(EXERCISE BRIEF):
Copy the data exactly.

(MATERIAL FOR THE TASK):
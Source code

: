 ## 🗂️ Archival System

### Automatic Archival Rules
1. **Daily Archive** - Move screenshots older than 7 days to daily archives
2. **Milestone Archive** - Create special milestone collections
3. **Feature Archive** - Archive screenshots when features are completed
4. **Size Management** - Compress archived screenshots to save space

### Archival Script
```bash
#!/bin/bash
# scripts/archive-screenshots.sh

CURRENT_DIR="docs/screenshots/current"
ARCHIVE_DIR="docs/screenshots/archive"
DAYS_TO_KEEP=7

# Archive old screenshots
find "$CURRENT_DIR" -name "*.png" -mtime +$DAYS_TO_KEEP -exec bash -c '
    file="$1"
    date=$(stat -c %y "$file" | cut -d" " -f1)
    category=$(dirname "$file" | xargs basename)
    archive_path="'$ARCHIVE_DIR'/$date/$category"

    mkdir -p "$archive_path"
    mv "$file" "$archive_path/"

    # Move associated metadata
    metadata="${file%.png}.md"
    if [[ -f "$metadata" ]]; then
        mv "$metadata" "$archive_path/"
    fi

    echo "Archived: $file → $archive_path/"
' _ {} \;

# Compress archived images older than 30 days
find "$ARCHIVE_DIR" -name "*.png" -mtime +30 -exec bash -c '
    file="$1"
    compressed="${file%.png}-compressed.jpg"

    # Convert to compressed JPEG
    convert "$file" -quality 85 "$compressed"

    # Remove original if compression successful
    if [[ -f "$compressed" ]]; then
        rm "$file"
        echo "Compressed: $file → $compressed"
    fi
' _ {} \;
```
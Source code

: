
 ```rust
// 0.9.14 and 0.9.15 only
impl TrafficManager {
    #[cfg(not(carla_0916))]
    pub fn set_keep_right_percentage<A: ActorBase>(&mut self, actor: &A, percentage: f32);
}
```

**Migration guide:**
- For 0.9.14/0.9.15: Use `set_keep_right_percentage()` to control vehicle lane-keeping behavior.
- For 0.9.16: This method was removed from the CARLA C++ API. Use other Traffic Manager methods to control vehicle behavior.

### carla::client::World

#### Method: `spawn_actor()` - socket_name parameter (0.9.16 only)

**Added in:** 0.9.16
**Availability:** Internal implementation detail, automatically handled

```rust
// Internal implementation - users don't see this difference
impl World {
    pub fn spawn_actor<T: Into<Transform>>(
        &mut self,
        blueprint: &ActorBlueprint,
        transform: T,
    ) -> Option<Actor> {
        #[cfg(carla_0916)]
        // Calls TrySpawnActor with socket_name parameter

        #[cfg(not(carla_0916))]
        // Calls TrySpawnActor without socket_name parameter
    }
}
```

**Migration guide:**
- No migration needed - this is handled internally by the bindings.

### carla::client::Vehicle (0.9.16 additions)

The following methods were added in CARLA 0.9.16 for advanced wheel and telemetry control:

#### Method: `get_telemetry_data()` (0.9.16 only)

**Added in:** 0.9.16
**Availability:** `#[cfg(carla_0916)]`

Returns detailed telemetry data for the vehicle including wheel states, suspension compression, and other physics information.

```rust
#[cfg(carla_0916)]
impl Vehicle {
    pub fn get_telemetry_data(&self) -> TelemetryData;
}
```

(REPLY):
Source code

: ## 🗂️ Archival System

### Automatic Archival Rules
1. **Daily Archive** - Move screenshots older than 7 days to daily archives
2. **Milestone Archive** - Create special milestone collections
3. **Feature Archive** - Archive screenshots when features are completed
4. **Size Management** - Compress archived screenshots to save space

### Archival Script
```bash
#!/bin/bash
# scripts/archive-screenshots.sh

CURRENT_DIR="docs/screenshots/current"
ARCHIVE_DIR="docs/screenshots/archive"
DAYS_TO_KEEP=7

# Archive old screenshots
find "$CURRENT_DIR" -name "*.png" -mtime +$DAYS_TO_KEEP -exec bash -c '
    file="$1"
    date=$(stat -c %y "$file" | cut -d" " -f1)
    category=$(dirname "$file" | xargs basename)
    archive_path="'$ARCHIVE_DIR'/$date/$category"

    mkdir -p "$archive_path"
    mv "$file" "$archive_path/"

    # Move associated metadata
    metadata="${file%.png}.md"
    if [[ -f "$metadata" ]]; then
        mv "$metadata" "$archive_path/"
    fi

    echo "Archived: $file → $archive_path/"
' _ {} \;

# Compress archived images older than 30 days
find "$ARCHIVE_DIR" -name "*.png" -mtime +30 -exec bash -c '
    file="$1"
    compressed="${file%.png}-compressed.jpg"

    # Convert to compressed JPEG
    convert "$file" -quality 85 "$compressed"

    # Remove original if compression successful
    if [[ -f "$compressed" ]]; then
        rm "$file"
        echo "Compressed: $file → $compressed"
    fi
' _ {} \;
```
Source code

:
 ```rust
// 0.9.14 and 0.9.15 only
impl TrafficManager {
    #[cfg(not(carla_0916))]
    pub fn set_keep_right_percentage<A: ActorBase>(&mut self, actor: &A, percentage: f32);
}
```

**Migration guide:**
- For 0.9.14/0.9.15: Use `set_keep_right_percentage()` to control vehicle lane-keeping behavior.
- For 0.9.16: This method was removed from the CARLA C++ API. Use other Traffic Manager methods to control vehicle behavior.

### carla::client::World

#### Method: `spawn_actor()` - socket_name parameter (0.9.16 only)

**Added in:** 0.9.16
**Availability:** Internal implementation detail, automatically handled

```rust
// Internal implementation - users don't see this difference
impl World {
    pub fn spawn_actor<T: Into<Transform>>(
        &mut self,
        blueprint: &ActorBlueprint,
        transform: T,
    ) -> Option<Actor> {
        #[cfg(carla_0916)]
        // Calls TrySpawnActor with socket_name parameter

        #[cfg(not(carla_0916))]
        // Calls TrySpawnActor without socket_name parameter
    }
}
```

**Migration guide:**
- No migration needed - this is handled internally by the bindings.

### carla::client::Vehicle (0.9.16 additions)

The following methods were added in CARLA 0.9.16 for advanced wheel and telemetry control:

#### Method: `get_telemetry_data()` (0.9.16 only)

**Added in:** 0.9.16
**Availability:** `#[cfg(carla_0916)]`

Returns detailed telemetry data for the vehicle including wheel states, suspension compression, and other physics information.

```rust
#[cfg(carla_0916)]
impl Vehicle {
    pub fn get_telemetry_data(&self) -> TelemetryData;
}
```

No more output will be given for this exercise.